* Task instructions
Leave the images out and repeat the data exactly as given.

* The data
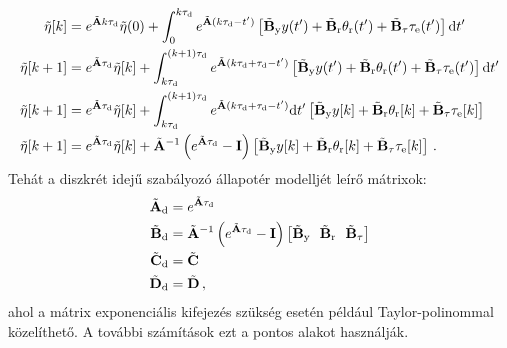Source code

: \begin{align}
    \begin{split}
        \tilde{\mathbf{\eta}}[k] &= e^{\tilde {\mathbf{A}} k\tau_{\mathrm{d}}}\tilde{\mathbf{\eta}}(0) + \int_{0}^{k\tau_{\mathrm{d}}} e^{\tilde {\mathbf{A}} (k\tau_{\mathrm{d}}-t')}\left[\tilde{\mathbf{B}}_{\mathrm{y}} y(t') + 
        \tilde{\mathbf{B}}_{\mathrm{r}} \theta_{\mathrm{r}}(t') +
        \tilde{\mathbf{B}}_{\mathrm{\tau}} \tau_{\mathrm{e}}(t')\right]\mathrm{d}t' \\
        \tilde{\mathbf{\eta}}[k+1] &= e^{\tilde {\mathbf{A}}\tau_{\mathrm{d}}}\tilde{\mathbf{\eta}}[k] + \int_{k\tau_{\mathrm{d}}}^{(k+1)\tau_{\mathrm{d}}} e^{\tilde {\mathbf{A}} (k\tau_{\mathrm{d}} + \tau_{\mathrm{d}}-t')}\left[\tilde{\mathbf{B}}_{\mathrm{y}} y(t') + 
        \tilde{\mathbf{B}}_{\mathrm{r}} \theta_{\mathrm{r}}(t') +
        \tilde{\mathbf{B}}_{\mathrm{\tau}} \tau_{\mathrm{e}}(t')\right] \mathrm{d}t' \\
        \tilde{\mathbf{\eta}}[k+1] &= e^{\tilde {\mathbf{A}}\tau_{\mathrm{d}}}\tilde{\mathbf{\eta}}[k] + \int_{k\tau_{\mathrm{d}}}^{(k+1)\tau_{\mathrm{d}}} e^{\tilde {\mathbf{A}} (k\tau_{\mathrm{d}} + \tau_{\mathrm{d}}-t')}\mathrm{d}t'\left[\tilde{\mathbf{B}}_{\mathrm{y}} y[k] + 
        \tilde{\mathbf{B}}_{\mathrm{r}} \theta_{\mathrm{r}}[k] +
        \tilde{\mathbf{B}}_{\mathrm{\tau}} \tau_{\mathrm{e}}[k]\right] \\
        \tilde{\mathbf{\eta}}[k+1] &= e^{\tilde {\mathbf{A}}\tau_{\mathrm{d}}}\tilde{\mathbf{\eta}}[k] + \tilde{\mathbf{A}}^{-1}\left(e^{\tilde {\mathbf{A}}\tau_{\mathrm{d}}}-\mathbf{I}\right)\left[\tilde{\mathbf{B}}_{\mathrm{y}} y[k] + 
        \tilde{\mathbf{B}}_{\mathrm{r}} \theta_{\mathrm{r}}[k] +
        \tilde{\mathbf{B}}_{\mathrm{\tau}} \tau_{\mathrm{e}}[k]\right]\,.
    \end{split}        
\end{align}
Tehát a diszkrét idejű szabályozó állapotér modelljét leírő mátrixok:
\begin{align}\label{eq:discrete_controller_matrices}
    \begin{split}
        \tilde{\mathbf{A}}_{\mathrm{d}} &= e^{\tilde {\mathbf{A}}\tau_{\mathrm{d}}} \\
        \tilde{\mathbf{B}}_{\mathrm{d}} &= \tilde{\mathbf{A}}^{-1}\left(e^{\tilde {\mathbf{A}}\tau_{\mathrm{d}}}-\mathbf{I}\right)\left[\tilde{\mathbf{B}}_{\mathrm{y}}~~\tilde{\mathbf{B}}_{\mathrm{r}}~~\tilde{\mathbf{B}}_{\mathrm{\tau}}\right] \\
        \tilde{\mathbf{C}}_{\mathrm{d}} &= \tilde{\mathbf{C}} \\
        \tilde{\mathbf{D}}_{\mathrm{d}} &= \tilde{\mathbf{D}} \,,
    \end{split}        
\end{align}
ahol a mátrix exponenciális kifejezés szükség esetén például Taylor-polinommal közelíthető. A további számítások ezt 
a pontos alakot használják.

* Response to this exercise
Source code

: \begin{align}
    \begin{split}
        \tilde{\mathbf{\eta}}[k] &= e^{\tilde {\mathbf{A}} k\tau_{\mathrm{d}}}\tilde{\mathbf{\eta}}(0) + \int_{0}^{k\tau_{\mathrm{d}}} e^{\tilde {\mathbf{A}} (k\tau_{\mathrm{d}}-t')}\left[\tilde{\mathbf{B}}_{\mathrm{y}} y(t') + 
        \tilde{\mathbf{B}}_{\mathrm{r}} \theta_{\mathrm{r}}(t') +
        \tilde{\mathbf{B}}_{\mathrm{\tau}} \tau_{\mathrm{e}}(t')\right]\mathrm{d}t' \\
        \tilde{\mathbf{\eta}}[k+1] &= e^{\tilde {\mathbf{A}}\tau_{\mathrm{d}}}\tilde{\mathbf{\eta}}[k] + \int_{k\tau_{\mathrm{d}}}^{(k+1)\tau_{\mathrm{d}}} e^{\tilde {\mathbf{A}} (k\tau_{\mathrm{d}} + \tau_{\mathrm{d}}-t')}\left[\tilde{\mathbf{B}}_{\mathrm{y}} y(t') + 
        \tilde{\mathbf{B}}_{\mathrm{r}} \theta_{\mathrm{r}}(t') +
        \tilde{\mathbf{B}}_{\mathrm{\tau}} \tau_{\mathrm{e}}(t')\right] \mathrm{d}t' \\
        \tilde{\mathbf{\eta}}[k+1] &= e^{\tilde {\mathbf{A}}\tau_{\mathrm{d}}}\tilde{\mathbf{\eta}}[k] + \int_{k\tau_{\mathrm{d}}}^{(k+1)\tau_{\mathrm{d}}} e^{\tilde {\mathbf{A}} (k\tau_{\mathrm{d}} + \tau_{\mathrm{d}}-t')}\mathrm{d}t'\left[\tilde{\mathbf{B}}_{\mathrm{y}} y[k] + 
        \tilde{\mathbf{B}}_{\mathrm{r}} \theta_{\mathrm{r}}[k] +
        \tilde{\mathbf{B}}_{\mathrm{\tau}} \tau_{\mathrm{e}}[k]\right] \\
        \tilde{\mathbf{\eta}}[k+1] &= e^{\tilde {\mathbf{A}}\tau_{\mathrm{d}}}\tilde{\mathbf{\eta}}[k] + \tilde{\mathbf{A}}^{-1}\left(e^{\tilde {\mathbf{A}}\tau_{\mathrm{d}}}-\mathbf{I}\right)\left[\tilde{\mathbf{B}}_{\mathrm{y}} y[k] + 
        \tilde{\mathbf{B}}_{\mathrm{r}} \theta_{\mathrm{r}}[k] +
        \tilde{\mathbf{B}}_{\mathrm{\tau}} \tau_{\mathrm{e}}[k]\right]\,.
    \end{split}        
\end{align}
Tehát a diszkrét idejű szabályozó állapotér modelljét leírő mátrixok:
\begin{align}\label{eq:discrete_controller_matrices}
    \begin{split}
        \tilde{\mathbf{A}}_{\mathrm{d}} &= e^{\tilde {\mathbf{A}}\tau_{\mathrm{d}}} \\
        \tilde{\mathbf{B}}_{\mathrm{d}} &= \tilde{\mathbf{A}}^{-1}\left(e^{\tilde {\mathbf{A}}\tau_{\mathrm{d}}}-\mathbf{I}\right)\left[\tilde{\mathbf{B}}_{\mathrm{y}}~~\tilde{\mathbf{B}}_{\mathrm{r}}~~\tilde{\mathbf{B}}_{\mathrm{\tau}}\right] \\
        \tilde{\mathbf{C}}_{\mathrm{d}} &= \tilde{\mathbf{C}} \\
        \tilde{\mathbf{D}}_{\mathrm{d}} &= \tilde{\mathbf{D}} \,,
    \end{split}        
\end{align}
ahol a mátrix exponenciális kifejezés szükség esetén például Taylor-polinommal közelíthető. A további számítások ezt 
a pontos alakot használják.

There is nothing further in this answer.